> _ACTIVITY_: From the entries below, copy every line that holds the word "three".

====== DATA PROVIDED ======

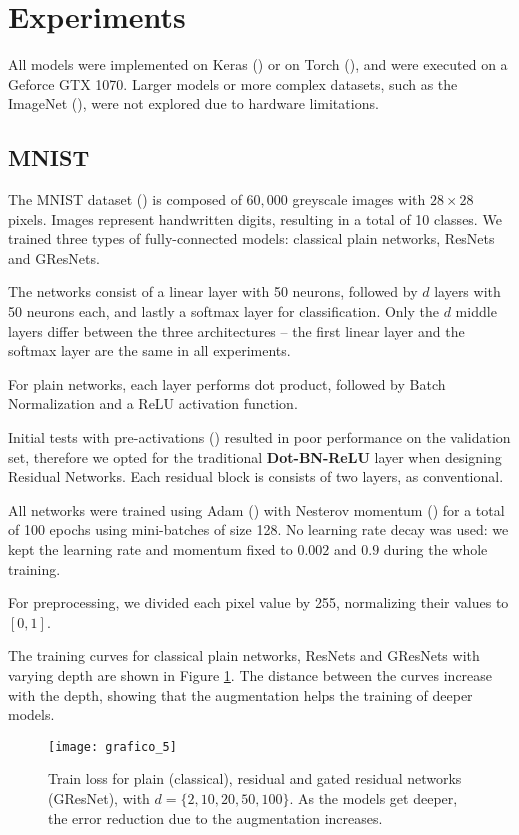 \documentclass{article} %
\begin{document}
\section{Experiments}

All models were implemented on Keras (\cite{keras}) or on Torch (\cite{t7}), and were executed on a Geforce GTX 1070. Larger models or more complex datasets, such as the ImageNet (\cite{imagenet}), were not explored due to hardware limitations.

\subsection{MNIST}

The MNIST dataset (\cite{mnist}) is composed of $60,000$ greyscale images with $28 \times 28$ pixels. Images represent handwritten digits, resulting in a total of 10 classes. We trained three types of fully-connected models: classical plain networks, ResNets and GResNets.

The networks consist of a linear layer with 50 neurons, followed by $d$ layers with 50 neurons each, and lastly a softmax layer for classification. Only the $d$ middle layers differ between the three architectures -- the first linear layer and the softmax layer are the same in all experiments.

For plain networks, each layer performs dot product, followed by Batch Normalization and a ReLU activation function.

Initial tests with pre-activations (\cite{resnet2}) resulted in poor performance on the validation set, therefore we opted for the traditional \textbf{Dot-BN-ReLU} layer when designing Residual Networks. Each residual block is consists of two layers, as conventional.

All networks were trained using Adam (\cite{adam}) with Nesterov momentum (\cite{adamnest}) for a total of 100 epochs using mini-batches of size 128. No learning rate decay was used: we kept the learning rate and momentum fixed to $0.002$ and $0.9$ during the whole training.

For preprocessing, we divided each pixel value by 255, normalizing their values to $[0,1]$.

The training curves for classical plain networks, ResNets and GResNets with varying depth are shown in Figure \ref{mnist_loss}. The distance between the curves increase with the depth, showing that the augmentation helps the training of deeper models.

\begin{figure}[!ht]
  \centering
    \texttt{[image: grafico\_5]}
  \caption{Train loss for plain (classical), residual and gated residual networks (GResNet), with $d = \{2,10,20,50,100\}$. As the models get deeper, the error reduction due to the augmentation increases.}
\label{mnist_loss}
\end{figure}
\end{document}
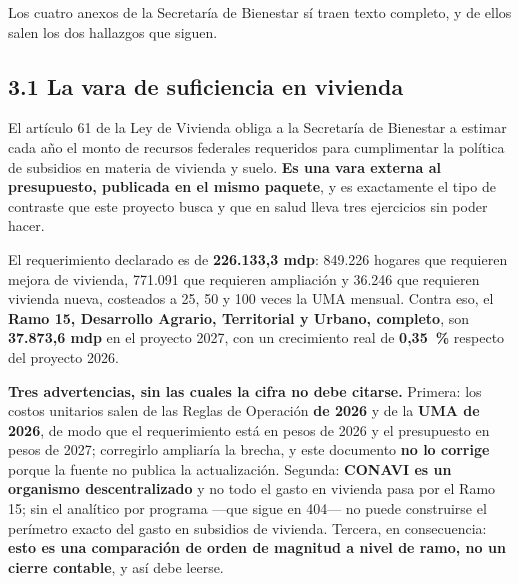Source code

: Los cuatro anexos de la Secretaría de Bienestar sí traen texto completo, y de ellos salen los
dos hallazgos que siguen.

\subsection*{3.1 La vara de suficiencia en vivienda}

El artículo 61 de la Ley de Vivienda obliga a la Secretaría de Bienestar a estimar cada año
el monto de recursos federales requeridos para cumplimentar la política de subsidios en
materia de vivienda y suelo. \textbf{Es una vara externa al presupuesto, publicada en el
mismo paquete}, y es exactamente el tipo de contraste que este proyecto busca y que en salud
lleva tres ejercicios sin poder hacer.



El requerimiento declarado es de \textbf{226.133,3 mdp}: 849.226 hogares que requieren
mejora de vivienda, 771.091 que requieren ampliación y 36.246 que requieren vivienda nueva,
costeados a 25, 50 y 100 veces la UMA mensual. Contra eso, el \textbf{Ramo 15, Desarrollo
Agrario, Territorial y Urbano, completo}, son \textbf{37.873,6 mdp} en el proyecto 2027, con
un crecimiento real de \textbf{0,35~\%} respecto del proyecto 2026.


\textbf{Tres advertencias, sin las cuales la cifra no debe citarse.} Primera: los costos
unitarios salen de las Reglas de Operación \textbf{de 2026} y de la \textbf{UMA de 2026}, de
modo que el requerimiento está en pesos de 2026 y el presupuesto en pesos de 2027; corregirlo
ampliaría la brecha, y este documento \textbf{no lo corrige} porque la fuente no publica la
actualización. Segunda: \textbf{CONAVI es un organismo descentralizado} y no todo el gasto en
vivienda pasa por el Ramo 15; sin el analítico por programa ---que sigue en 404--- no puede
construirse el perímetro exacto del gasto en subsidios de vivienda. Tercera, en consecuencia:
\textbf{esto es una comparación de orden de magnitud a nivel de ramo, no un cierre contable},
y así debe leerse.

======

> _ANSWER TO THIS PROBLEM_:
The MNIST dataset (\cite{mnist}) is composed of $60,000$ greyscale images with $28 \times 28$ pixels. Images represent handwritten digits, resulting in a total of 10 classes. We trained three types of fully-connected models: classical plain networks, ResNets and GResNets.
The networks consist of a linear layer with 50 neurons, followed by $d$ layers with 50 neurons each, and lastly a softmax layer for classification. Only the $d$ middle layers differ between the three architectures -- the first linear layer and the softmax layer are the same in all experiments.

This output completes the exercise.